The Supreme Court decided Monday (Feb. 23) to consider a case about a controversial eight-foot cross that was erected as a war memorial on federal property in California.
The legal battle surrounding the memorial in the Mohave National Preserve in San Bernardino County, Calif., has pitted veterans groups against advocates for church-state separation.
The 9th Circuit Court of Appeals ruled that the cross and a 2004 congressional statute designed to maintain its placement is unconstitutional.
“It is bad enough to say that the veterans’ memorial is unconstitutional, but it is outrageous to say that the government cannot give the monument back to the people who spilled their blood and put it there in the first place,” said Kelly Shackelford, chief counsel of Liberty Legal Institute and attorney for the VFW and other veterans groups, which sought the high court’s review of the case.
After the National Park Service denied a request to erect a Buddhist shrine in the preserve, a visitor to the preserve sued in 2001 because the property was not “open to groups and individuals to erect other free-standing, permanent displays.”
The American Civil Liberties Union has represented that visitor, Frank Buono, a former assistant superintendent at the preserve.

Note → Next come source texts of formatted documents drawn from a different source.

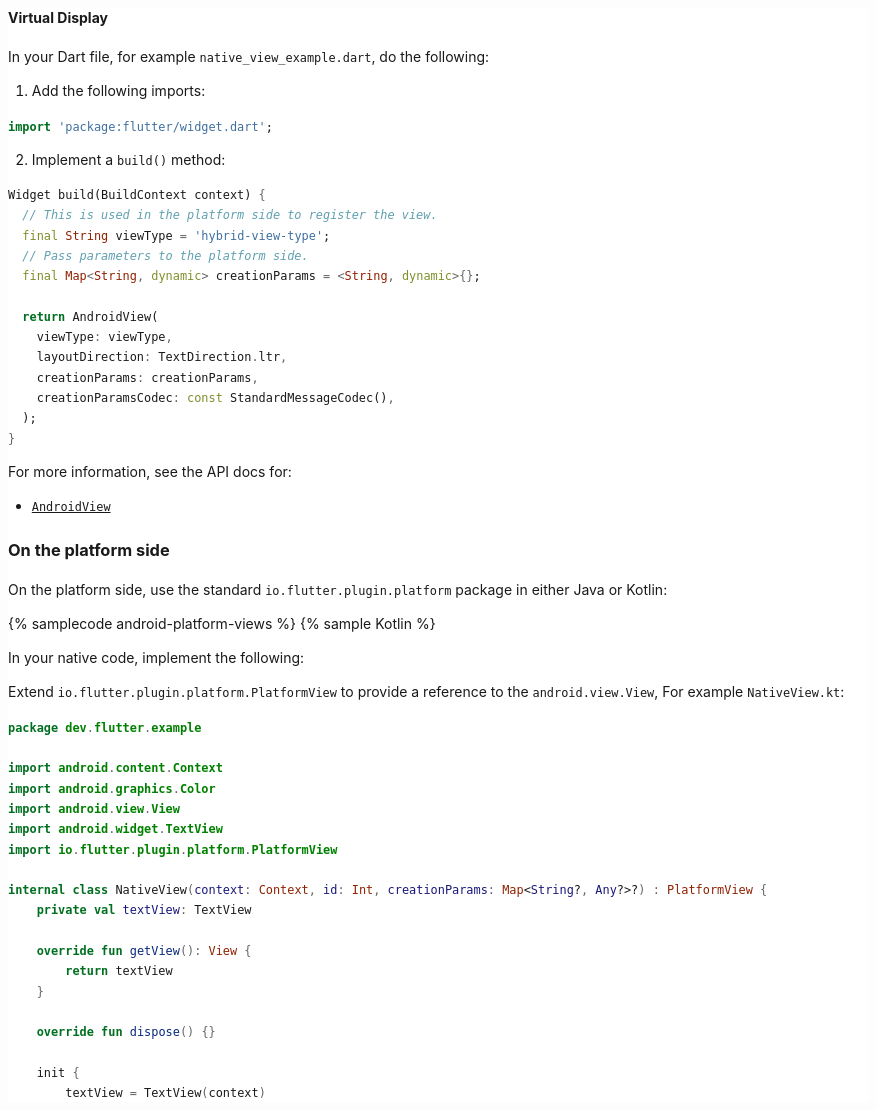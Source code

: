#### Virtual Display

In your Dart file, for example `native_view_example.dart`,
do the following:

1. Add the following imports:


```dart
import 'package:flutter/widget.dart';
```

2. Implement a `build()` method:


```dart
Widget build(BuildContext context) {
  // This is used in the platform side to register the view.
  final String viewType = 'hybrid-view-type';
  // Pass parameters to the platform side.
  final Map<String, dynamic> creationParams = <String, dynamic>{};

  return AndroidView(
    viewType: viewType,
    layoutDirection: TextDirection.ltr,
    creationParams: creationParams,
    creationParamsCodec: const StandardMessageCodec(),
  );
}
```

For more information, see the API docs for:

* [`AndroidView`][]

### On the platform side

On the platform side, use the standard
`io.flutter.plugin.platform` package in either Java or Kotlin:


{% samplecode android-platform-views %}
{% sample Kotlin %}

In your native code, implement the following:

Extend `io.flutter.plugin.platform.PlatformView`
to provide a reference to the `android.view.View`,
For example `NativeView.kt`:

```kotlin
package dev.flutter.example

import android.content.Context
import android.graphics.Color
import android.view.View
import android.widget.TextView
import io.flutter.plugin.platform.PlatformView

internal class NativeView(context: Context, id: Int, creationParams: Map<String?, Any?>?) : PlatformView {
    private val textView: TextView

    override fun getView(): View {
        return textView
    }

    override fun dispose() {}

    init {
        textView = TextView(context)
```

[`AndroidView`]: {{site.api}}/flutter/widgets/AndroidView-class.html
[`AndroidViewSurface`]: {{site.api}}/flutter/widgets/AndroidViewSurface-class.html
[`defaultTargetPlatform`]: {{site.api}}/flutter/foundation/defaultTargetPlatform.html
[`FlutterPlatformView`]: {{site.api}}/objcdoc/Protocols/FlutterPlatformView.html
[`FlutterPlatformViewFactory`]: {{site.api}}/objcdoc/Protocols/FlutterPlatformViewFactory.html
[`FlutterPlugin`]: {{site.api}}/javadoc/io/flutter/embedding/engine/plugins/FlutterPlugin.html
[`FlutterTextureRegistry`]: {{site.api}}/objcdoc/Protocols/FlutterTextureRegistry.html
[performance]: #performance
[plugin migration guide]: /docs/development/packages-and-plugins/plugin-api-migration
[`PlatformView`]: {{site.api}}/javadoc/io/flutter/plugin/platform/PlatformView.html
[`PlatformViewFactory`]: {{site.api}}/javadoc/io/flutter/plugin/platform/PlatformViewFactory.html
[`PlatformViewLink`]: {{site.api}}/flutter/widgets/PlatformViewLink-class.html
[`PlatformViewRegistry`]: {{site.api}}/javadoc/io/flutter/plugin/platform/PlatformViewRegistry.html
[`PlatformViewsService`]: {{site.api}}/flutter/services/PlatformViewsService-class.html
[`UIKitView`]: {{site.api}}/flutter/widgets/UiKitView-class.html
[`TextureLayer`]: {{site.api}}/flutter/rendering/TextureLayer-class.html
[`TextureRegistry`]: {{site.api}}/javadoc/io/flutter/view/TextureRegistry.html
[version 1.22.2]: {{site.github}}/flutter/flutter/wiki/Hotfixes-to-the-Stable-Channel#1222--october-16-2020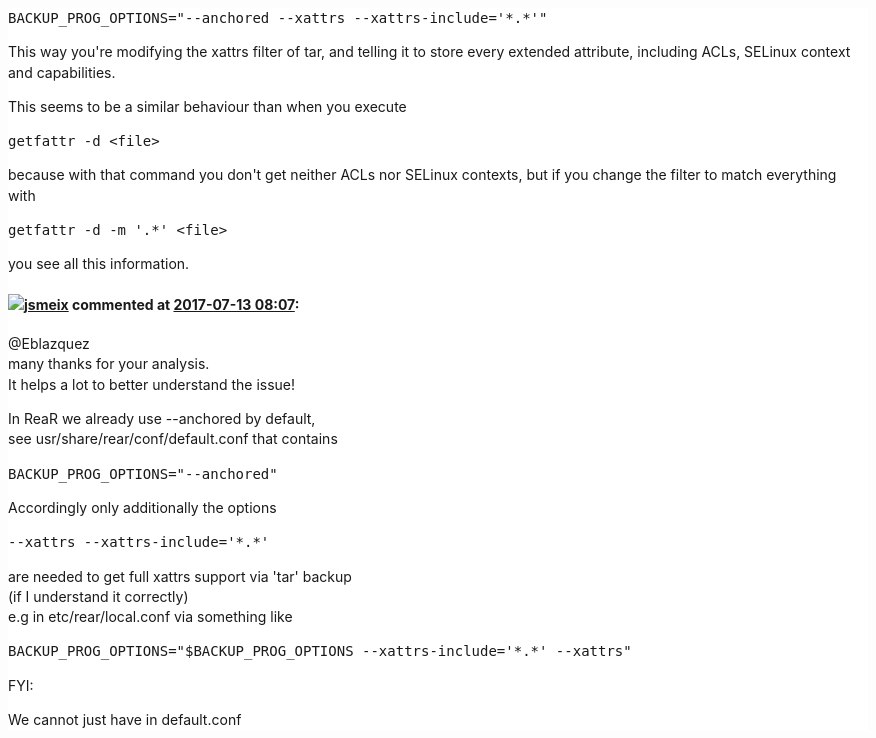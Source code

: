 <pre>
BACKUP_PROG_OPTIONS="--anchored --xattrs --xattrs-include='*.*'"
</pre>

This way you're modifying the xattrs filter of tar, and telling it to
store every extended attribute, including ACLs, SELinux context and
capabilities.

This seems to be a similar behaviour than when you execute

<pre>
getfattr -d &lt;file&gt;
</pre>

because with that command you don't get neither ACLs nor SELinux
contexts, but if you change the filter to match everything with

<pre>
getfattr -d -m '.*' &lt;file&gt;
</pre>

you see all this information.

#### <img src="https://avatars.githubusercontent.com/u/1788608?u=925fc54e2ce01551392622446ece427f51e2f0ce&v=4" width="50">[jsmeix](https://github.com/jsmeix) commented at [2017-07-13 08:07](https://github.com/rear/rear/issues/1175#issuecomment-315004132):

@Eblazquez  
many thanks for your analysis.  
It helps a lot to better understand the issue!

In ReaR we already use --anchored by default,  
see usr/share/rear/conf/default.conf that contains

<pre>
BACKUP_PROG_OPTIONS="--anchored"
</pre>

Accordingly only additionally the options

<pre>
--xattrs --xattrs-include='*.*'
</pre>

are needed to get full xattrs support via 'tar' backup  
(if I understand it correctly)  
e.g in etc/rear/local.conf via something like

<pre>
BACKUP_PROG_OPTIONS="$BACKUP_PROG_OPTIONS --xattrs-include='*.*' --xattrs"
</pre>

FYI:

We cannot just have in default.conf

“The appeals court rightly found that the statute did not solve the Establishment Clause problem created by a large cross in the midst of a National Preserve,” said Peter Eliasberg, managing attorney with the ACLU of Southern California. “In fact, it compounded the problem by continuing to favor this one religious symbol that had already been granted unique access to federal property.”
The Supreme Court is already mulling another case involving government property and religious symbols. It heard arguments in the fall about whether a small Utah religious sect should be permitted to erect a monument of its beliefs in a city park that already includes a Ten Commandments monument.